## TASK TO COMPLETE
Below are some records. Pull every line that contains the word "theme".

::::::

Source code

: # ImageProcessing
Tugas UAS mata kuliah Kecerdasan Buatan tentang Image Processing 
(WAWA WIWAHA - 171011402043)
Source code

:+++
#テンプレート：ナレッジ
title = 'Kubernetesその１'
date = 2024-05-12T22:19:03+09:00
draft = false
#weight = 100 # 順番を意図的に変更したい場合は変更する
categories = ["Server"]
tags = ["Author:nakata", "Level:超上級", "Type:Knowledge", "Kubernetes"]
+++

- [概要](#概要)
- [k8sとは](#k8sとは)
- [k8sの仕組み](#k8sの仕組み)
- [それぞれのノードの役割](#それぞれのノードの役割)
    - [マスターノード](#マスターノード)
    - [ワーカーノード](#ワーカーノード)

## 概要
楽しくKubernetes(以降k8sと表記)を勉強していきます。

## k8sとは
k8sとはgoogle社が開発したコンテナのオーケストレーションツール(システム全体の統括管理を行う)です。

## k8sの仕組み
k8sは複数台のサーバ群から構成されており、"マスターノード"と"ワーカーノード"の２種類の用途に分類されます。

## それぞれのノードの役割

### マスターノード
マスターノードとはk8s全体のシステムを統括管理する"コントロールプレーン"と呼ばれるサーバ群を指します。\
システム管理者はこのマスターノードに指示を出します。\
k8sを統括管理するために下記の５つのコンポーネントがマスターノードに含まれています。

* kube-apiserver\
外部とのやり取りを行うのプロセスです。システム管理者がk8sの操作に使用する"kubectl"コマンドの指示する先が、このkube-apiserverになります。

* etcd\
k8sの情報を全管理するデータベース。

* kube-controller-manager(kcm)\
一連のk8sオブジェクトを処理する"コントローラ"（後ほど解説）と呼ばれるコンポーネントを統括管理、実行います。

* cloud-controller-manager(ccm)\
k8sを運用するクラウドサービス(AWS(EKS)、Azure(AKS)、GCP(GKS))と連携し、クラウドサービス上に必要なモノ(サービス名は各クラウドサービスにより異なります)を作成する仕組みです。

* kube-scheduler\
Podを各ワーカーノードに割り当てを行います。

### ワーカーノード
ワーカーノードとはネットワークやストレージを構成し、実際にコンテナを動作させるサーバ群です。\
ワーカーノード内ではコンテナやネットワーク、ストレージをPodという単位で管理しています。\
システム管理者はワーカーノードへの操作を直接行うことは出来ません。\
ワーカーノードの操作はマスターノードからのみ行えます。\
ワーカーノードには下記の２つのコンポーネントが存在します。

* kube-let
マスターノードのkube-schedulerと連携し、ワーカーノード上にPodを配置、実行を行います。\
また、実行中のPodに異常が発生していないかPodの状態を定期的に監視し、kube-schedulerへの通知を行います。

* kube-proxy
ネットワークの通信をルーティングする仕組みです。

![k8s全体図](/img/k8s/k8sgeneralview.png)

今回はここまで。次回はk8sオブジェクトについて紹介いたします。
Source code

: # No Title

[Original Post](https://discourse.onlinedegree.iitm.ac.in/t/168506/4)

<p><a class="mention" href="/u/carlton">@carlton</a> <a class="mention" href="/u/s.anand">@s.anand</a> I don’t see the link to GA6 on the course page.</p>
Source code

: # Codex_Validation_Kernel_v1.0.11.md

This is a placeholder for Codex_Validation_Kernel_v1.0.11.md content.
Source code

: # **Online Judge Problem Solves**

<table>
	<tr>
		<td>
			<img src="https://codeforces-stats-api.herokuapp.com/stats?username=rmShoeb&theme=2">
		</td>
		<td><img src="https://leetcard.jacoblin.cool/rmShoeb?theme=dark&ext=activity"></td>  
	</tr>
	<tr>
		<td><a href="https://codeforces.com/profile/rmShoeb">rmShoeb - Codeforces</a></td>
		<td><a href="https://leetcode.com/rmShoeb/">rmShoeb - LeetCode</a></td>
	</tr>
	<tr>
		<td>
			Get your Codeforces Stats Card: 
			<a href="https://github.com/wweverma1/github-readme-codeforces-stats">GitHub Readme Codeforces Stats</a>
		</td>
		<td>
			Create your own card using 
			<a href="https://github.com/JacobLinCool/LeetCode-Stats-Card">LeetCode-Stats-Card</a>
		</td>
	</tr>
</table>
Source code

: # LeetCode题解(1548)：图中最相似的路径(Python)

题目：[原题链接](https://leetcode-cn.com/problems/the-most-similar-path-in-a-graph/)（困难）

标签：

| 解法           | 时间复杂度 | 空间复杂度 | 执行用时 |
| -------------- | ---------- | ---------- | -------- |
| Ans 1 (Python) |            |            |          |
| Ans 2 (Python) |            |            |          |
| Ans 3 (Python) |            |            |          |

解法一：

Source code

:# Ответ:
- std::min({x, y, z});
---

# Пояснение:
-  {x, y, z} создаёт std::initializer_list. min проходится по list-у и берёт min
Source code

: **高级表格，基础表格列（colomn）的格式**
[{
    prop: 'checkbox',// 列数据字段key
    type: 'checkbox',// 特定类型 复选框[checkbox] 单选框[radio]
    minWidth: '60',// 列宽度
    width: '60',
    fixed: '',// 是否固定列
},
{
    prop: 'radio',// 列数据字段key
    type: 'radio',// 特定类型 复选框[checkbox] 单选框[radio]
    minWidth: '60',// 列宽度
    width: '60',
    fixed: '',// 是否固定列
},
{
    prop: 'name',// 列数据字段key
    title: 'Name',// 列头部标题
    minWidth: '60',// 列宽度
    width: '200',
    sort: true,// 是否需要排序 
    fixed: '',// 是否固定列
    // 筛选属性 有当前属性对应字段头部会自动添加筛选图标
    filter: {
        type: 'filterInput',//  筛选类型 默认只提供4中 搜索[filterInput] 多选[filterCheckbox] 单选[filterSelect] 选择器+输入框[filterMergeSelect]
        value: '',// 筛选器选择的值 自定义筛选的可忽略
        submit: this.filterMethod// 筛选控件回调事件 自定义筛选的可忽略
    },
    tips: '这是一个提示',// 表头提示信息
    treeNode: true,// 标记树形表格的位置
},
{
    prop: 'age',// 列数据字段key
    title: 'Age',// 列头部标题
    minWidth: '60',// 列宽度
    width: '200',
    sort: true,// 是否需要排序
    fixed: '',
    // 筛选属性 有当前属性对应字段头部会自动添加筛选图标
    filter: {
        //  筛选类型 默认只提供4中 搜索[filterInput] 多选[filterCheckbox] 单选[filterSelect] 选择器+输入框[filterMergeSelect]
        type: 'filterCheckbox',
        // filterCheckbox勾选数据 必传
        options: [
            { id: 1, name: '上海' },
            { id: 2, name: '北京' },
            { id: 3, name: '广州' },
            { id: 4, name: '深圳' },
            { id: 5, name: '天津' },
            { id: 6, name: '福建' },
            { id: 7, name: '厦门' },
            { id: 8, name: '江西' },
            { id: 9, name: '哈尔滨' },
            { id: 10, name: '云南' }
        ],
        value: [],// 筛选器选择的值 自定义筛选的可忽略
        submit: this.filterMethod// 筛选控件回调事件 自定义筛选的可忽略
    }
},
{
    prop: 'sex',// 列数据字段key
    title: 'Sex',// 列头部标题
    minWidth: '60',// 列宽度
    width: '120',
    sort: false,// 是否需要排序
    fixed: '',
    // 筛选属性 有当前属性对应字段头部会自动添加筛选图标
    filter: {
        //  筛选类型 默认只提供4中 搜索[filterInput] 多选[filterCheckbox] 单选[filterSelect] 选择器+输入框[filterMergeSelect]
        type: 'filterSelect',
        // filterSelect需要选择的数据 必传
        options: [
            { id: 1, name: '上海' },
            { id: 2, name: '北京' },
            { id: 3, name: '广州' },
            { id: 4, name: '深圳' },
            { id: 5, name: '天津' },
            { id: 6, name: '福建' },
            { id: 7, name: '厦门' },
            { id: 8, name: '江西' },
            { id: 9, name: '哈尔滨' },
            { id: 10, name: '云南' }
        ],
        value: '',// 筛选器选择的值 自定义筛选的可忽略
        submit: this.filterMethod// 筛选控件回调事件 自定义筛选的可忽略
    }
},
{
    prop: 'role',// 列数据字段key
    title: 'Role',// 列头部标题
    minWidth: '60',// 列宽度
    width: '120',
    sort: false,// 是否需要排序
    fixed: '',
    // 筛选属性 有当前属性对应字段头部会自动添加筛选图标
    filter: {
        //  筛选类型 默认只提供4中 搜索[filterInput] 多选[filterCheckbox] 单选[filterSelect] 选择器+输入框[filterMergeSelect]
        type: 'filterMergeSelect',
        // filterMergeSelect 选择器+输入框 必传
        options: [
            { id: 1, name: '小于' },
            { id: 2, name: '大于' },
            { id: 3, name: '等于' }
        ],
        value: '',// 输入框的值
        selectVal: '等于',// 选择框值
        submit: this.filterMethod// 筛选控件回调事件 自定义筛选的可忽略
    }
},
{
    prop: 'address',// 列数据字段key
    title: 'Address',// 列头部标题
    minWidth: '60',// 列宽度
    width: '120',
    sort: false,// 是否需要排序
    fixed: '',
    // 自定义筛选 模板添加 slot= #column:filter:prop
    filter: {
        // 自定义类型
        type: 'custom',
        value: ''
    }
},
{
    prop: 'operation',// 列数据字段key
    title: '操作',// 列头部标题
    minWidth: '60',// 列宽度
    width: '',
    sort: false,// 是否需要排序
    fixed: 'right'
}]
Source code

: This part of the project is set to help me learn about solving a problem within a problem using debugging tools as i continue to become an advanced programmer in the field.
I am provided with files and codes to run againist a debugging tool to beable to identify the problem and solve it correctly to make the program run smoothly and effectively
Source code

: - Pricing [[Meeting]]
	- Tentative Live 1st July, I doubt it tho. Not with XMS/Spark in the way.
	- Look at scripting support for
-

::::::

## ANSWER AREA
			<img src="https://codeforces-stats-api.herokuapp.com/stats?username=rmShoeb&theme=2">
		<td><img src="https://leetcard.jacoblin.cool/rmShoeb?theme=dark&ext=activity"></td>  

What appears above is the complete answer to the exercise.